British lifestyle magazine

Icon magazine was a bi-monthly magazine set up in 2003 by ex-professional footballers Tim Sherwood and Jamie Redknapp as well as Redknapp's wife Louise. The magazine was the first venture of Redknapp Publications and its readership was exclusive as it was not sold in shops and it was aimed at a celebrity readership. Originally intended to be just for professional footballers, it branched out to many other international sports people as well as television personalities, actors and selected first class airport lounges. Official readership stood around 25,000.

The magazine had four sections: StyleIcon, FashionIcon, LifestyleIcon and TravelIcon. Jamie conducted interviews with "A-list" sports stars for the cover articles. The magazine had a cover price of £6 but celebrity subscribers did not officially have to pay for it. Past individual issues could be bought for £15 on the official website.

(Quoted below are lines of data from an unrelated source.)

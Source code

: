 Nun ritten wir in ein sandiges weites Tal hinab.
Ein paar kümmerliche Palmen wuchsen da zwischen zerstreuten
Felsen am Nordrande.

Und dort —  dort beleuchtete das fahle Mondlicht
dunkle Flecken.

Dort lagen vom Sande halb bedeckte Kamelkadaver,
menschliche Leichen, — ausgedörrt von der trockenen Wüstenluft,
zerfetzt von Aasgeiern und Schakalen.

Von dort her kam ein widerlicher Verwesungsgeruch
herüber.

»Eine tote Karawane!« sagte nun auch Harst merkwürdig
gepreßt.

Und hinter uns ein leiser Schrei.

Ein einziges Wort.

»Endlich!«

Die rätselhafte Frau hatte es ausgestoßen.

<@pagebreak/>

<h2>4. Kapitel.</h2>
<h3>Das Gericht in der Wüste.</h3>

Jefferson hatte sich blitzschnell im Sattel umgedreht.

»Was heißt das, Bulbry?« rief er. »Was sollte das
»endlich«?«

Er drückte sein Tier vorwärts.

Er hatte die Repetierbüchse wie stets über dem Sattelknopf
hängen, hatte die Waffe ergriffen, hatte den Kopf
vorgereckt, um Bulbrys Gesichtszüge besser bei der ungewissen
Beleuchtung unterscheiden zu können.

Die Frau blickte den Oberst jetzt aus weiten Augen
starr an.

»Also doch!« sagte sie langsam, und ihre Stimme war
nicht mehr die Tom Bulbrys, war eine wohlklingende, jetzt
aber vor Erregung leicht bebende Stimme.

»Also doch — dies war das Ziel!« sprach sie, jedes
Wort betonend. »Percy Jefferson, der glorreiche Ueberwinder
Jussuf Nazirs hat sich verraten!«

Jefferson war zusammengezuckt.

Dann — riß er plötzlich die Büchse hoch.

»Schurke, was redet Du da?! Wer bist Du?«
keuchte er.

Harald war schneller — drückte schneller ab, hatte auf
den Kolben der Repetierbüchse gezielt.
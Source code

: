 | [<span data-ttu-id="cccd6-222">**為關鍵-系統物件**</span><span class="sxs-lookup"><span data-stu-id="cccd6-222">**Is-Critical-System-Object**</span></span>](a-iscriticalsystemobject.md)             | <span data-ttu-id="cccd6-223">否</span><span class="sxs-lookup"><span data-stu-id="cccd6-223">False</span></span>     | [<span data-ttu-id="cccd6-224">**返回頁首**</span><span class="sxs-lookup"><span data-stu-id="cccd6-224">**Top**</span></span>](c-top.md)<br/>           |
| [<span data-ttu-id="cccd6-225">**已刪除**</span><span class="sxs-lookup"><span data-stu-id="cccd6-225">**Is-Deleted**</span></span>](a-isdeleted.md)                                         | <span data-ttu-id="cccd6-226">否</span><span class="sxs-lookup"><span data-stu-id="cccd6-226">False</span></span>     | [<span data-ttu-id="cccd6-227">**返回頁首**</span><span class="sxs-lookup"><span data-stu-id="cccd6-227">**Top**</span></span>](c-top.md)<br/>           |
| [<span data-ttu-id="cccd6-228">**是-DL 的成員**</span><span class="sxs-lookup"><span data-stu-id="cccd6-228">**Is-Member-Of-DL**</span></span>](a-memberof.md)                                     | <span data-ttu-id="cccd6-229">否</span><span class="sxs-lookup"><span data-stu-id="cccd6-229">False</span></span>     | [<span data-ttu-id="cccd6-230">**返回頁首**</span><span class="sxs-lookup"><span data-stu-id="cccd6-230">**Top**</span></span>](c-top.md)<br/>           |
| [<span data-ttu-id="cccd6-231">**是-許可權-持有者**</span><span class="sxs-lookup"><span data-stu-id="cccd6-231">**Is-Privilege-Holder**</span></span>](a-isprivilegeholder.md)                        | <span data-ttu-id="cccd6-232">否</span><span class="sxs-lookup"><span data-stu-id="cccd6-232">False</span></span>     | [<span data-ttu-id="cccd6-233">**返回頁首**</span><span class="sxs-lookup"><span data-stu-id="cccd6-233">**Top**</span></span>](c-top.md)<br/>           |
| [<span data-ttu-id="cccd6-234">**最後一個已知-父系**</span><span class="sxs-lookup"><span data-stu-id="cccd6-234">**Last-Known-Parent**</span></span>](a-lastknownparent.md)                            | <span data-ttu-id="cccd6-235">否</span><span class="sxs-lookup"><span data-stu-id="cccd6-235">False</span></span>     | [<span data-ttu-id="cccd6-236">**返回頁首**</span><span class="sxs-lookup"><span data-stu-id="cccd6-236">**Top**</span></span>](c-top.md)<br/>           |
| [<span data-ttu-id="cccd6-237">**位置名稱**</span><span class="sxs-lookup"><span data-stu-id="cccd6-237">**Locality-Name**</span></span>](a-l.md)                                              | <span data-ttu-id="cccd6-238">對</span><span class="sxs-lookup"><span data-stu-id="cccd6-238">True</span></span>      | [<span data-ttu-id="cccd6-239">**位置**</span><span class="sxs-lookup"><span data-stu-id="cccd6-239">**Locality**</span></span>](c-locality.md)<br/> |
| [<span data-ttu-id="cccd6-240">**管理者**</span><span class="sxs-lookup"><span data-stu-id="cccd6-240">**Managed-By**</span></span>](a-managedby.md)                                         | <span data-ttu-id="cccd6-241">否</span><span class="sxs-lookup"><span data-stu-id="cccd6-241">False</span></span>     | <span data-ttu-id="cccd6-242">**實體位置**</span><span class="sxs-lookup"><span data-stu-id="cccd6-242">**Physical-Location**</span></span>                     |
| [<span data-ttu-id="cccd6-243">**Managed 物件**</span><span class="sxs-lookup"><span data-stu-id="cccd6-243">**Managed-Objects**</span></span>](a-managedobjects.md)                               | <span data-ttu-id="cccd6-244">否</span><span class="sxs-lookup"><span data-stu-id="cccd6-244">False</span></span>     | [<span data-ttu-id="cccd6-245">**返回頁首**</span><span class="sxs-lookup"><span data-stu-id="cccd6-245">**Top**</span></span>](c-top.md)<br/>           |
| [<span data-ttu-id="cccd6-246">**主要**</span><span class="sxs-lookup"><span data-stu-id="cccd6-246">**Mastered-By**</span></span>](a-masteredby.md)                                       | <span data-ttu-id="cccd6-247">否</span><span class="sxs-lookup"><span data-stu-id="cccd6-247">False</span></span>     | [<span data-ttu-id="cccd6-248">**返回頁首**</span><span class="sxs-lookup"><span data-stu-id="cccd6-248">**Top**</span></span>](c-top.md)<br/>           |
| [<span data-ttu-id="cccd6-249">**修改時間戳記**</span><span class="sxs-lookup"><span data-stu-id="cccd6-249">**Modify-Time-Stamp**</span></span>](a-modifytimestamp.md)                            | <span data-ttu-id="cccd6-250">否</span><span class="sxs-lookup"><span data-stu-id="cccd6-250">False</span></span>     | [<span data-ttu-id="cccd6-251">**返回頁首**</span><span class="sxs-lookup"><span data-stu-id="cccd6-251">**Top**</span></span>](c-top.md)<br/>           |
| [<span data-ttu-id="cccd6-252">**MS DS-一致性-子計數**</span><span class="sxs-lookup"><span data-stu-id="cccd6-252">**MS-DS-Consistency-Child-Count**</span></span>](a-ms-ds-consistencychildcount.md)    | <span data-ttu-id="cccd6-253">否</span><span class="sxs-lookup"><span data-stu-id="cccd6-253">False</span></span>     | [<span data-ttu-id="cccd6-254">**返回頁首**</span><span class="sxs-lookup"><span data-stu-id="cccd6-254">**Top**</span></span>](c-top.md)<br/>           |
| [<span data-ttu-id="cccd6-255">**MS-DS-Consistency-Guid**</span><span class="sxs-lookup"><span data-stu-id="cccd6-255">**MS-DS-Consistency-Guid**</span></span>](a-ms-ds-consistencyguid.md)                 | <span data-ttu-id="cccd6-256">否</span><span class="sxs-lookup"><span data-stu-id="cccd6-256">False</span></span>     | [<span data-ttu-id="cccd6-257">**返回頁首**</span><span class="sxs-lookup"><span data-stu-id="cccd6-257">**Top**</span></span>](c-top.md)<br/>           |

In August 2008, two pioneers of men's magazines in the UK and USA, Andy Clerkson and Ed Needham, took on the editorial direction of the magazine. Clerkson was General Manager of Maxim USA (2001–2004) and editorial director of Dennis Publishing (2004–2006). Between 1996 and 2006, Needham was the editor of FHM in the UK and USA, managing editor of Rolling Stone, and editor-in-chief of Maxim USA. Clerkson and Needham's publishing company, Grand Parade produced Icon under contract from 2008 to 2010.